WHAT THE TASK REQUIRES
Nothing but the lines from the one containing "There is an" through the one containing "###### Collapsing all", both included, should be given again, each exactly as written below.

RECORD EXCERPTS
== Segment start ==

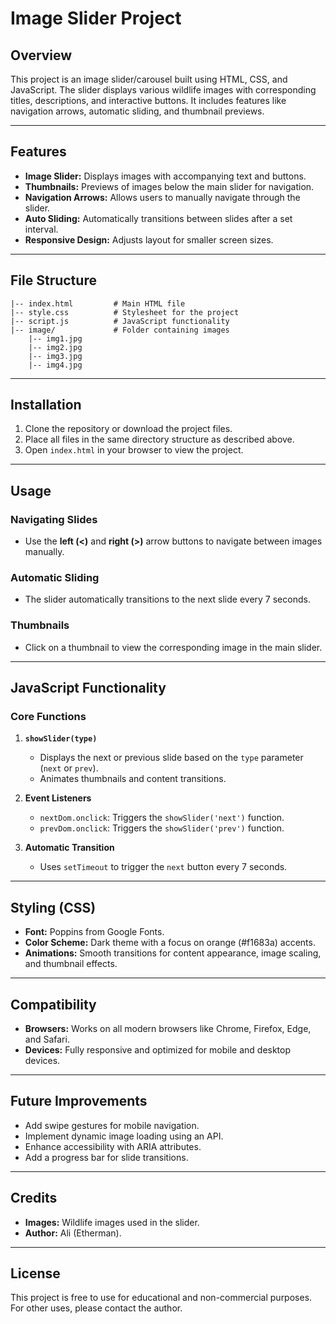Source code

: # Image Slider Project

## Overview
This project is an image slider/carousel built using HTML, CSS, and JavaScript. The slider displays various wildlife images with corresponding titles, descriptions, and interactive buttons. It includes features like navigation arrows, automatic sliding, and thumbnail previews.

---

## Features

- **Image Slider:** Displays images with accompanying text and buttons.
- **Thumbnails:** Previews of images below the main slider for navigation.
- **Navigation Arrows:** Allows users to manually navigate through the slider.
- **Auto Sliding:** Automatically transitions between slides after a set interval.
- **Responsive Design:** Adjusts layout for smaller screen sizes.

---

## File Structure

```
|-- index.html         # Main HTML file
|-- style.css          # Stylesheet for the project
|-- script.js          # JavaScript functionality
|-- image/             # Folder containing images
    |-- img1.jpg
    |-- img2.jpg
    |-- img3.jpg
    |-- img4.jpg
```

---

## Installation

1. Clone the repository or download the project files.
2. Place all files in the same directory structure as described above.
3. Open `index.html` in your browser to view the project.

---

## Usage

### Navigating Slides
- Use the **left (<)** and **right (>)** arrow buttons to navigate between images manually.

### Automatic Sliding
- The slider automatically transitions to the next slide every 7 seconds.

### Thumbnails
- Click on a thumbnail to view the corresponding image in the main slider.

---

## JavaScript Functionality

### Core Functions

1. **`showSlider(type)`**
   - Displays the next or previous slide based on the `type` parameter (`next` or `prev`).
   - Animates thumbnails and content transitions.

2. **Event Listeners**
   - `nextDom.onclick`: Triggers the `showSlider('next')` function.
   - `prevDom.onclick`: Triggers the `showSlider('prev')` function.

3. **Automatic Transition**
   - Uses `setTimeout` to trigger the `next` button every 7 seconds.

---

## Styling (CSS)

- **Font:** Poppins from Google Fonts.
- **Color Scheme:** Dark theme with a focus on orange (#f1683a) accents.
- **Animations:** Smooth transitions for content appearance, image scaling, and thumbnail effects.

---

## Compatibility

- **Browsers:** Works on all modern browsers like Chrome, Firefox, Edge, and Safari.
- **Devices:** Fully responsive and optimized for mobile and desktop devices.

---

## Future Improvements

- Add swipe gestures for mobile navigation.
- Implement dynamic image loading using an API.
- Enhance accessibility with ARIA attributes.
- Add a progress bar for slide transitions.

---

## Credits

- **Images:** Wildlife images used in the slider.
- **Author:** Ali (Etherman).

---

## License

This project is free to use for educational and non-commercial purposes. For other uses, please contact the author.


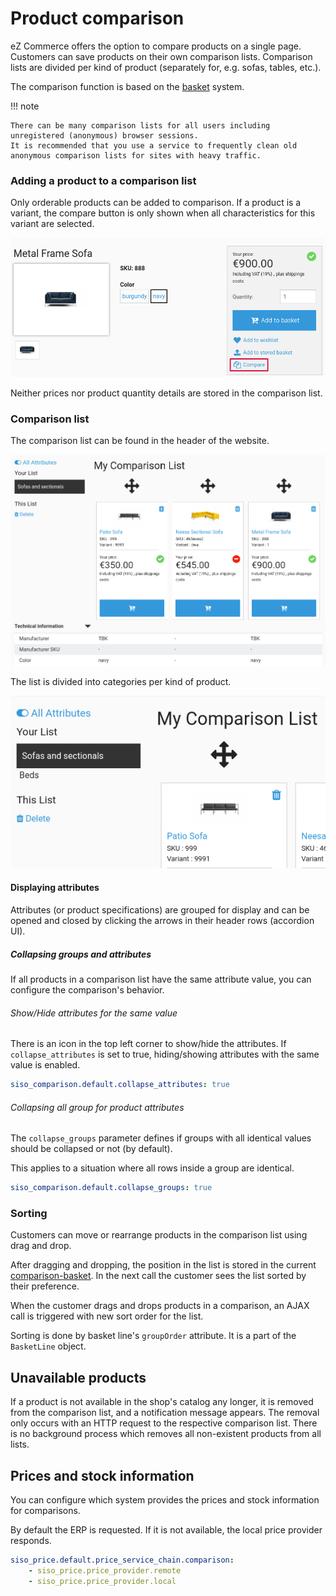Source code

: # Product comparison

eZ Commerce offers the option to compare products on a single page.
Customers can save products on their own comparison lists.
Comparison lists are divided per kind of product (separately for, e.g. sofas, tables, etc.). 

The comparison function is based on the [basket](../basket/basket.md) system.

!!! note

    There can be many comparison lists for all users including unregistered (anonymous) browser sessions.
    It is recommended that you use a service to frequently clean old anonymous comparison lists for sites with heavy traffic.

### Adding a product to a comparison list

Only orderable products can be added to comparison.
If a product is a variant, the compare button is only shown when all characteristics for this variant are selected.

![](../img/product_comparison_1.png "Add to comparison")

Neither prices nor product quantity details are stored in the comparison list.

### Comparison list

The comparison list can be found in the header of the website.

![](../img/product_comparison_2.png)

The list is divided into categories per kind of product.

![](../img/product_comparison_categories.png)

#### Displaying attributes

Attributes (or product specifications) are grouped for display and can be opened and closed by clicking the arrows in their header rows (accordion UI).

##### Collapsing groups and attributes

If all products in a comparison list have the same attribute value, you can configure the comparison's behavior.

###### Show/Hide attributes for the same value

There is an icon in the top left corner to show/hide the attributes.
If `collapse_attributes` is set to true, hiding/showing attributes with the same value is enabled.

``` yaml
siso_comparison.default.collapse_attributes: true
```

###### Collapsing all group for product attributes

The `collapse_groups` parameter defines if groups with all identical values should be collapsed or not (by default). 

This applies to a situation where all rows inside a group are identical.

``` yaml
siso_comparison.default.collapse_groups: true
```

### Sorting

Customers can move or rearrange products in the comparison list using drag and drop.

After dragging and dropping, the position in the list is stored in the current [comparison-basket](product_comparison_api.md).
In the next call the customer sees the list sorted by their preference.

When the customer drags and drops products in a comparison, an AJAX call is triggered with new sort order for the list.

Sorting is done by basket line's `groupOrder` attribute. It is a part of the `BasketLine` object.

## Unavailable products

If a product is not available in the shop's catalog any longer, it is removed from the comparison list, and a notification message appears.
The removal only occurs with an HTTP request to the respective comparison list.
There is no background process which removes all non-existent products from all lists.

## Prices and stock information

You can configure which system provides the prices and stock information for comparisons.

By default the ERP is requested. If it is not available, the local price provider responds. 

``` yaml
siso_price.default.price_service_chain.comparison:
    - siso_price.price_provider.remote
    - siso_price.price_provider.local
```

== Segment end ==

FINAL ANSWER
There is an icon in the top left corner to show/hide the attributes.
If `collapse_attributes` is set to true, hiding/showing attributes with the same value is enabled.

``` yaml
siso_comparison.default.collapse_attributes: true
```

###### Collapsing all group for product attributes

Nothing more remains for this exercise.